▶ **What is being asked**:
Determine how many lines of the data below contain "lugar", then give only that number.

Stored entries
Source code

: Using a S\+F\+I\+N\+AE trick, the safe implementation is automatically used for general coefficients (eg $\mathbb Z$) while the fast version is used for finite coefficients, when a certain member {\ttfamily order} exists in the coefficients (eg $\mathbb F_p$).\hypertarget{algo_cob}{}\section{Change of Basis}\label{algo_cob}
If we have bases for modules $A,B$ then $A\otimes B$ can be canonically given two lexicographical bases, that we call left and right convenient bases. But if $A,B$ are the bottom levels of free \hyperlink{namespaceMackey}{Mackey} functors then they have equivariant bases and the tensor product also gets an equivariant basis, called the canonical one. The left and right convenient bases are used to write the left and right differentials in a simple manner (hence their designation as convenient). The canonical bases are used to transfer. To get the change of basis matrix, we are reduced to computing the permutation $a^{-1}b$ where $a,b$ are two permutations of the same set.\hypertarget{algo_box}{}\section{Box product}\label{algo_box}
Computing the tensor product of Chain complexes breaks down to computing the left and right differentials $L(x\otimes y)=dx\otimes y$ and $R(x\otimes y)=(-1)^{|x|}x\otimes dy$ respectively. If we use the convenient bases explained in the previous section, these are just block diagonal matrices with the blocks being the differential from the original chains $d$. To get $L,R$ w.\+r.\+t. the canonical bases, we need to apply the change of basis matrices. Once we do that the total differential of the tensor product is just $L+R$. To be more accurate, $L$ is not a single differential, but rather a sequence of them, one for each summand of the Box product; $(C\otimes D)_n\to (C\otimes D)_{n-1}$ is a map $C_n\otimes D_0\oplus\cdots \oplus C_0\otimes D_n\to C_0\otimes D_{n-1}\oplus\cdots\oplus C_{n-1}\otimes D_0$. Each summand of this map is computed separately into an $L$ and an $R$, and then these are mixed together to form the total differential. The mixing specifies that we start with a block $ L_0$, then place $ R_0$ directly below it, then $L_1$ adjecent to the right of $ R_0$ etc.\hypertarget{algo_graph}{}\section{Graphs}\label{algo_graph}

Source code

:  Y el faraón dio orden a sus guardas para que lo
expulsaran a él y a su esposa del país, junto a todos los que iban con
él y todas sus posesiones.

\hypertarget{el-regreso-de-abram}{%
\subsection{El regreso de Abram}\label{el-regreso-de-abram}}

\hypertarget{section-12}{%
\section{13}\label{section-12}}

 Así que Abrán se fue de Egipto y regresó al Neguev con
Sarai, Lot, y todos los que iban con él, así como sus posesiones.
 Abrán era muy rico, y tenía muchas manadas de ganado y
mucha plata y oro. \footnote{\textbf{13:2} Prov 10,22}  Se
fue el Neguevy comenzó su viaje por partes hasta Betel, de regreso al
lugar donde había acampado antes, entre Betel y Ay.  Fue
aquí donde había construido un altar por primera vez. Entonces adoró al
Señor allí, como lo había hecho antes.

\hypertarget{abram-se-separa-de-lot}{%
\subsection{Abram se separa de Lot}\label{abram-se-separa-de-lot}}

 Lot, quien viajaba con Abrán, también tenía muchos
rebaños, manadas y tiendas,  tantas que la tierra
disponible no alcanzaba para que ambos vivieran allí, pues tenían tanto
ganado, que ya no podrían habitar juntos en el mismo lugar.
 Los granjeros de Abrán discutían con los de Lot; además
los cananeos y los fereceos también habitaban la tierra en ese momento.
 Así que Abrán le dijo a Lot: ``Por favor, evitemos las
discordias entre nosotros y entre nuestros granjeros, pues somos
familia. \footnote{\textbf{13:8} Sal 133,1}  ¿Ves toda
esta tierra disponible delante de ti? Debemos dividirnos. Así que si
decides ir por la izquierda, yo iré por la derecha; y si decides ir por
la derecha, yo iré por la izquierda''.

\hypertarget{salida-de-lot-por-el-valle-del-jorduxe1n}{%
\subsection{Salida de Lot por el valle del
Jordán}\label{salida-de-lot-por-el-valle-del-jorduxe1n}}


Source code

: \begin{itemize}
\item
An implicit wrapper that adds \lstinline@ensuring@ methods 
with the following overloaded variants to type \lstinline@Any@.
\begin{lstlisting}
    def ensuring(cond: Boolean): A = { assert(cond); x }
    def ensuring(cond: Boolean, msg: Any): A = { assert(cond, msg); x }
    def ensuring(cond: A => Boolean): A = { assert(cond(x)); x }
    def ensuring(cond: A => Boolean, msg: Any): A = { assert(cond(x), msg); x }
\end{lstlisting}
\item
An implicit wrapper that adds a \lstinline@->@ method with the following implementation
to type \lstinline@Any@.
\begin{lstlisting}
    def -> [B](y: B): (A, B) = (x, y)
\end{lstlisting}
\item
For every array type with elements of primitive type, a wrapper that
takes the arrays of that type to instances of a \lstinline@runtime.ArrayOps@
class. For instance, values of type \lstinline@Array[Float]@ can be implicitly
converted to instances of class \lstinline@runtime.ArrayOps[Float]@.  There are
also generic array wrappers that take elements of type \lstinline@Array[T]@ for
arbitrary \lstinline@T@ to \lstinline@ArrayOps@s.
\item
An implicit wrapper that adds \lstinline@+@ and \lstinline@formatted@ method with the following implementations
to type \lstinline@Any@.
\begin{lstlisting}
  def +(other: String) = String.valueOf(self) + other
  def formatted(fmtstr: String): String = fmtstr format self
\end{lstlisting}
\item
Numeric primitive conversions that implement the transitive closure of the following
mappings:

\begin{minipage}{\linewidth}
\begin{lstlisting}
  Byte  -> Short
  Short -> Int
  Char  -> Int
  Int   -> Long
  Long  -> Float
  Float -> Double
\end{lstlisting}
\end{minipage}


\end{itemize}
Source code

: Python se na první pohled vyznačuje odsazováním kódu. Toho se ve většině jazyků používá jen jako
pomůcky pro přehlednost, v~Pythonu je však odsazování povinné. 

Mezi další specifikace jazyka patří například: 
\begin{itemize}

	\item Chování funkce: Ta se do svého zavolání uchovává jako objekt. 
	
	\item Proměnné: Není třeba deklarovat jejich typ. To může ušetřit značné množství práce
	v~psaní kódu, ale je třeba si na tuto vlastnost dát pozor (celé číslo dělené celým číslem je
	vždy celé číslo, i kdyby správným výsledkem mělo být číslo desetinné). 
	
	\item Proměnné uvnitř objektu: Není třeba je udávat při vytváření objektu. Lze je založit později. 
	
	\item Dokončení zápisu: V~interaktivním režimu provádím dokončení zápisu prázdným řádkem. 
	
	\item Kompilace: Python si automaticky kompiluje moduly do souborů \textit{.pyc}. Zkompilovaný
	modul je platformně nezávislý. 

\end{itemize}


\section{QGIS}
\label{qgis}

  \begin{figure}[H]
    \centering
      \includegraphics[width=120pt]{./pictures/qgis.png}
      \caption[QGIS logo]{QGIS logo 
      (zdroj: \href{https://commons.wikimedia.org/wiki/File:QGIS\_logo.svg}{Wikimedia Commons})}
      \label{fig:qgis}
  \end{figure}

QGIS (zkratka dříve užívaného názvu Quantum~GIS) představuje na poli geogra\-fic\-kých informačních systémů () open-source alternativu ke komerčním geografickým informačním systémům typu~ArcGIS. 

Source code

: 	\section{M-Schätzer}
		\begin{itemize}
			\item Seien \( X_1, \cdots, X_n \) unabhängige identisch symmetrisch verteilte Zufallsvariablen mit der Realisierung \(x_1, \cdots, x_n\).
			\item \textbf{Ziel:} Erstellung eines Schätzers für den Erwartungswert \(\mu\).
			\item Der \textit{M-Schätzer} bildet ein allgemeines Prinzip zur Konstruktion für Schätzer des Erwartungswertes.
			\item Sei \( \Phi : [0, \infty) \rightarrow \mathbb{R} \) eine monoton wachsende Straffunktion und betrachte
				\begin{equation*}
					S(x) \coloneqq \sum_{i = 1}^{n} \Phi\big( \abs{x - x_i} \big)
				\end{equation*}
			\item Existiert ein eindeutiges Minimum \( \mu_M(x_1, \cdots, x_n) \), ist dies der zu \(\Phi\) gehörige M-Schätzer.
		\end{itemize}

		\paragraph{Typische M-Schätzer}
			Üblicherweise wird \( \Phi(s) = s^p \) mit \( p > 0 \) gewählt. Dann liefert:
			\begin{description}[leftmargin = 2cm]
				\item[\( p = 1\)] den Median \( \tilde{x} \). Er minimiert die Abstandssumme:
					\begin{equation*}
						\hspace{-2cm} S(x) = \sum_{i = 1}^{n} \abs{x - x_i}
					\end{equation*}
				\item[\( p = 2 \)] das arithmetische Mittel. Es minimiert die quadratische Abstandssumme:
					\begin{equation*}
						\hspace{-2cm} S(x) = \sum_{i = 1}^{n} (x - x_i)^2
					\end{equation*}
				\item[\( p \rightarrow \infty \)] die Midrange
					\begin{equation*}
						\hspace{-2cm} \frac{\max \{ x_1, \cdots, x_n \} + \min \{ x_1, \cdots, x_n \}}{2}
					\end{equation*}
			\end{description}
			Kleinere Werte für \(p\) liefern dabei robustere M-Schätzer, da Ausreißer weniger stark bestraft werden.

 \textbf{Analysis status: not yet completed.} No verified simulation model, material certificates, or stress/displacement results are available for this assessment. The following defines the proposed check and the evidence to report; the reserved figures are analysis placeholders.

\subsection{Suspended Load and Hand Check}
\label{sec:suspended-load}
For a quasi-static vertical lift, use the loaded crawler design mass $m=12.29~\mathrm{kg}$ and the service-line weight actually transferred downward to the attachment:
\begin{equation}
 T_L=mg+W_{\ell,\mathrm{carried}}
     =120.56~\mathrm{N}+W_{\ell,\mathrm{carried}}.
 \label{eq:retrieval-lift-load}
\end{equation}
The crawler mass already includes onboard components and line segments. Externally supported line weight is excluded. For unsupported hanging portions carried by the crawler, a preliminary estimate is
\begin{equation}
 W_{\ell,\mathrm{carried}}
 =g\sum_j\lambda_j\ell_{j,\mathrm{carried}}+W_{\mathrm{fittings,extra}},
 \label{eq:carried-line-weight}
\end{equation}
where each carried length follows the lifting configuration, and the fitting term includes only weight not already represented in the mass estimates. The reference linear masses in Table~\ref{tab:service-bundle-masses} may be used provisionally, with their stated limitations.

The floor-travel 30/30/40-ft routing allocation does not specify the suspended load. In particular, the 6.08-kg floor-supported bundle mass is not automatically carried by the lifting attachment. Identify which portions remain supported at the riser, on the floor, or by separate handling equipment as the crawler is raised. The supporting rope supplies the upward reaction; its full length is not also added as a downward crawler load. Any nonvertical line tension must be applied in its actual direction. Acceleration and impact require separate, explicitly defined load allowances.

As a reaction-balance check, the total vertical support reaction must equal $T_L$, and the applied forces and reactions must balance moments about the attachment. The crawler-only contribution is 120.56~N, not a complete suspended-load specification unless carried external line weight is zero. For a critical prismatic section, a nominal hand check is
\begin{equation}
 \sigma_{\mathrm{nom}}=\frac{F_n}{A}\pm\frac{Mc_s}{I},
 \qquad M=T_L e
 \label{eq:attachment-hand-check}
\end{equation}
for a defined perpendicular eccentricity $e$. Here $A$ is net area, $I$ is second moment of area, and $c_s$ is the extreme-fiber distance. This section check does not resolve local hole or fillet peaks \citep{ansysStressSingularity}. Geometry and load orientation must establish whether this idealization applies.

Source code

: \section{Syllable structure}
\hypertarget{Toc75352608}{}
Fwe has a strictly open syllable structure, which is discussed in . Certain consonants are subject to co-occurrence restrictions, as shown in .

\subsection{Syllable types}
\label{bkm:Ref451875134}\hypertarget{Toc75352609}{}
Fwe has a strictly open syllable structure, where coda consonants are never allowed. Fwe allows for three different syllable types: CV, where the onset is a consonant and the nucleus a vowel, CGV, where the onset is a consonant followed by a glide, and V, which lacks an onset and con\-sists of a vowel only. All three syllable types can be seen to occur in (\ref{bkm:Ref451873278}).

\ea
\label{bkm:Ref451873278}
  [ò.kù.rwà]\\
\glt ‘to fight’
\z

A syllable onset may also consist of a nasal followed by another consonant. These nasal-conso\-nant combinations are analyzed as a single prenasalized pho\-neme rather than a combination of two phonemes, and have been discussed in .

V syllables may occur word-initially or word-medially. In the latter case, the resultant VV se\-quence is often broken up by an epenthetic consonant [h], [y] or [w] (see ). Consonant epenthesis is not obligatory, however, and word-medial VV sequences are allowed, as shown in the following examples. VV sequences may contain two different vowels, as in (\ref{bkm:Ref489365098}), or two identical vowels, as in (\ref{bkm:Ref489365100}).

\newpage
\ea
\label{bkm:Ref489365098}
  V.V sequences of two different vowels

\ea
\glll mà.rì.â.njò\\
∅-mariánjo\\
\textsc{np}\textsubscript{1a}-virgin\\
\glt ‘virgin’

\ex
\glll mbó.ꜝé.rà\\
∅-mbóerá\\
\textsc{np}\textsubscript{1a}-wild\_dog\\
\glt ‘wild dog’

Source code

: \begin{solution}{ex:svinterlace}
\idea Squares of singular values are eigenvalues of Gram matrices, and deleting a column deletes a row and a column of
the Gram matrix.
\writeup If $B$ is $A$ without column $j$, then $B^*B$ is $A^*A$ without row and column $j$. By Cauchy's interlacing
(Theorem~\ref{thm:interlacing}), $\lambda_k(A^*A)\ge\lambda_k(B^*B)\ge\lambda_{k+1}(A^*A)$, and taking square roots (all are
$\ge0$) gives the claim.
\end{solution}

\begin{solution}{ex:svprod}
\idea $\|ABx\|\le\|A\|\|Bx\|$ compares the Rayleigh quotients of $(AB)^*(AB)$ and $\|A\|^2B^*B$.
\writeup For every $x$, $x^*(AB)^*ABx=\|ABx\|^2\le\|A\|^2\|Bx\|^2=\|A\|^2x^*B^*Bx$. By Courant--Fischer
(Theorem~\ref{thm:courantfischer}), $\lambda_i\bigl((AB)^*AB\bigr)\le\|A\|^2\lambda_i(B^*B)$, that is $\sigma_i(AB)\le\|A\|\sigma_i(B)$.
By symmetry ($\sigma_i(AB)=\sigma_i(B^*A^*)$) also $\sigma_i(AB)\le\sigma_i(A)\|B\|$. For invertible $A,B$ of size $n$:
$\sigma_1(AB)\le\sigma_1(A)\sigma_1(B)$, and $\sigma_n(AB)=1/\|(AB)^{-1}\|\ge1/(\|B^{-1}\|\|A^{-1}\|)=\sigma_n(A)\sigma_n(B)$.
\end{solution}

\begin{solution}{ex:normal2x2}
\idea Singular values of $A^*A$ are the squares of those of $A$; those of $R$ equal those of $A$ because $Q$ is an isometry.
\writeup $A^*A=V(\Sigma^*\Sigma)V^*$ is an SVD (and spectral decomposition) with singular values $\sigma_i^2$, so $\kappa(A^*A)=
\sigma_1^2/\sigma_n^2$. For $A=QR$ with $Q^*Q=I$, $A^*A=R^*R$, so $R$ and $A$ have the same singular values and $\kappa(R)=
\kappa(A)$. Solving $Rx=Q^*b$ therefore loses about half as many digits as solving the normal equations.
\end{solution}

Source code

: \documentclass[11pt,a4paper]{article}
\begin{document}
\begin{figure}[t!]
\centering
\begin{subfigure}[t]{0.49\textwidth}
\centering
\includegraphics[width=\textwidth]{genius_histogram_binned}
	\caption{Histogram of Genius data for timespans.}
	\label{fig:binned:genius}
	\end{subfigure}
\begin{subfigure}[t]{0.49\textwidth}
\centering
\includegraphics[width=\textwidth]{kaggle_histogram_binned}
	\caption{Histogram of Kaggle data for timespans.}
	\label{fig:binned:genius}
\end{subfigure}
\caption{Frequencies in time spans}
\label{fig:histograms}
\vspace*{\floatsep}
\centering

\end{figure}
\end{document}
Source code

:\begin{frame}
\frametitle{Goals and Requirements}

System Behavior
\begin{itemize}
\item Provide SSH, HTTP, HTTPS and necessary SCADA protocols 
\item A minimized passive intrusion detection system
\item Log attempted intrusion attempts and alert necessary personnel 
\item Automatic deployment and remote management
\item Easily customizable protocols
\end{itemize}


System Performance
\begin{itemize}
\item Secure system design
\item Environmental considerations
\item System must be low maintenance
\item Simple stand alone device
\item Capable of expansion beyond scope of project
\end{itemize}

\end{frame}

▶ **The completed task**:
2